🤖 AI Summary
Existing reward alignment methods for generative models typically rely on multi-step stochastic trajectories or differentiable generators, limiting their applicability to deterministic or non-differentiable settings. This work proposes ZeNO, a framework that formulates noise optimization as a path integral control problem, enabling gradient-free optimization in the latent noise space using only zeroth-order reward feedback. ZeNO is the first method to achieve fully gradient-free reward alignment, thereby eliminating the requirement for differentiability of either the generator or the reward function. It introduces an efficient noise update mechanism by integrating the Ornstein–Uhlenbeck process with Langevin dynamics. Experiments demonstrate that ZeNO performs robustly across diverse generative models and reward functions, and it successfully extends to protein structure generation—a task where backpropagation is infeasible—highlighting its generality and effectiveness.
📝 Abstract
Existing reward alignment methods for diffusion and flow models rely on multi-step stochastic trajectories, making them difficult to extend to deterministic generators.
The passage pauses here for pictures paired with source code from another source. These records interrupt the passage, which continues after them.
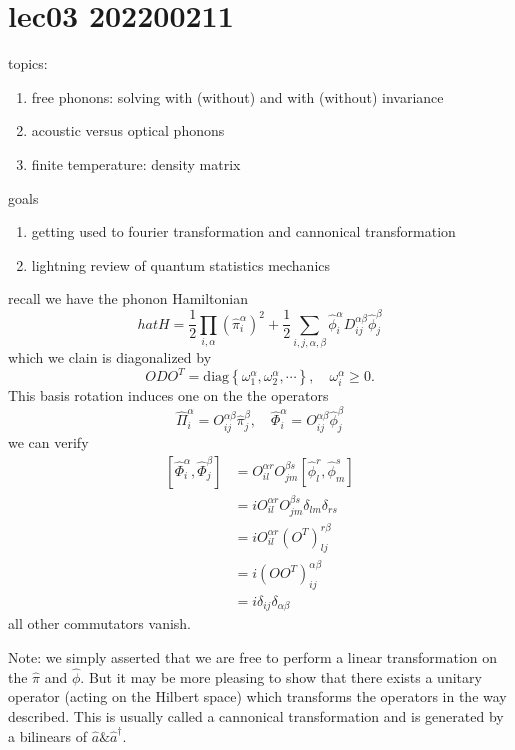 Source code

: \chapter{lec03 202200211}

topics:

\begin{enumerate}
    \item free phonons: solving with (without) and with (without) invariance
    \item acoustic versus optical phonons
    \item finite temperature: density matrix
\end{enumerate}

goals

\begin{enumerate}
    \item getting used to fourier transformation and cannonical transformation
    \item lightning review of quantum statistics mechanics
\end{enumerate}

recall we have the phonon Hamiltonian
\[ hat{H}=\frac{1}{2}\prod_{i,\alpha}{\left( \hat{\pi}_{i}^{\alpha} \right) ^2}+\frac{1}{2}\sum_{i,j,\alpha ,\beta}{\hat{\phi}_{i}^{\alpha}D_{ij}^{\alpha \beta}\hat{\phi}_{j}^{\beta}} \]
which we clain is diagonalized by
\[ ODO^T=\mathrm{diag}\left\{ \omega _{1}^{\alpha},\omega _{2}^{\alpha},\cdots \right\} ,\quad \omega _{i}^{\alpha}\ge 0.\]
This basis rotation induces one on the the operators
\[ \hat{\Pi}_{i}^{\alpha}=O_{ij}^{\alpha \beta}\hat{\pi}_{j}^{\beta},\quad \hat{\Phi}_{i}^{\alpha}=O_{ij}^{\alpha \beta}\hat{\phi}_{j}^{\beta}\]
we can verify
\begin{align*}
    \left[ \hat{\Phi}_{i}^{\alpha},\hat{\Phi}_{j}^{\beta} \right] &=O_{il}^{\alpha r}O_{jm}^{\beta s}\left[ \hat{\phi}_{l}^{r},\hat{\phi}_{m}^{s} \right] \\
    &=iO_{il}^{\alpha r}O_{jm}^{\beta s}\delta _{lm}\delta _{rs}\\
    &=iO_{il}^{\alpha r}\left( O^T \right) _{lj}^{r\beta}\\
    &=i\left( OO^T \right) _{ij}^{\alpha \beta}\\
    &=i\delta _{ij}\delta _{\alpha \beta}
\end{align*}
all other commutators vanish.

Note: we simply asserted that we are free to perform a linear transformation on the $\hat{\pi}$ and $\hat{\phi}$. But it may be more pleasing to show that there exists a unitary operator (acting on the Hilbert space) which transforms the operators in the way described. This is usually called a cannonical transformation and is generated by a bilinears of $\hat{a} \& \hat{a}^\dagger$.

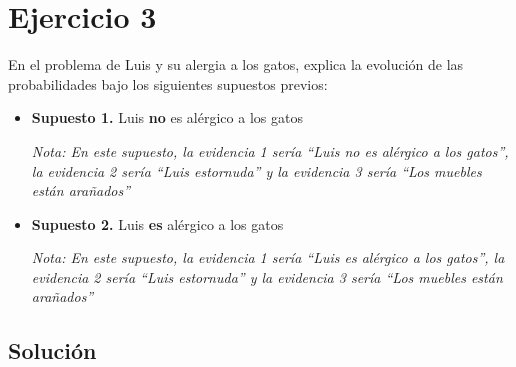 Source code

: \documentclass{article}
\begin{document}
\begin{enumerate}[label=\alph*)]
\begin{center}
\end{center}
\end{enumerate}

\section{\textbf{Ejercicio 3}}

En el problema de Luis y su alergia a los gatos, explica la evolución de las
probabilidades bajo los siguientes supuestos previos:

\begin{itemize}[label={}]
  \item \textbf{Supuesto 1.} Luis \textbf{no} es alérgico a los gatos
  
  \textit{Nota: En este supuesto, la evidencia 1 sería “Luis no es alérgico a los gatos”, la evidencia 2 sería “Luis estornuda” y la evidencia 3 sería “Los muebles están arañados”}
  \item \textbf{Supuesto 2.} Luis \textbf{es} alérgico a los gatos
  
  \textit{Nota: En este supuesto, la evidencia 1 sería “Luis es alérgico a los gatos”, la evidencia 2 sería “Luis estornuda” y la evidencia 3 sería “Los muebles están arañados”}
\end{itemize}

\newpage

\subsection{Solución}
\end{document}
A natural alternative is noise-space optimization, but existing approaches require backpropagation through the generator and reward pipeline, limiting applicability to differentiable settings. To address this, here we present ZeNO (Zeroth-order Noise Optimization), a gradient-free framework that formulates noise optimization as a path-integral control problem, estimable from zeroth-order reward evaluations alone. When instantiated with an Ornstein--Uhlenbeck reference process, the update connects to Langevin dynamics implicitly targeting a reward-tilted distribution. ZeNO enables effective inference-time scaling and demonstrates strong performance across diverse generators and reward functions, including a protein structure generation task where backpropagation is infeasible.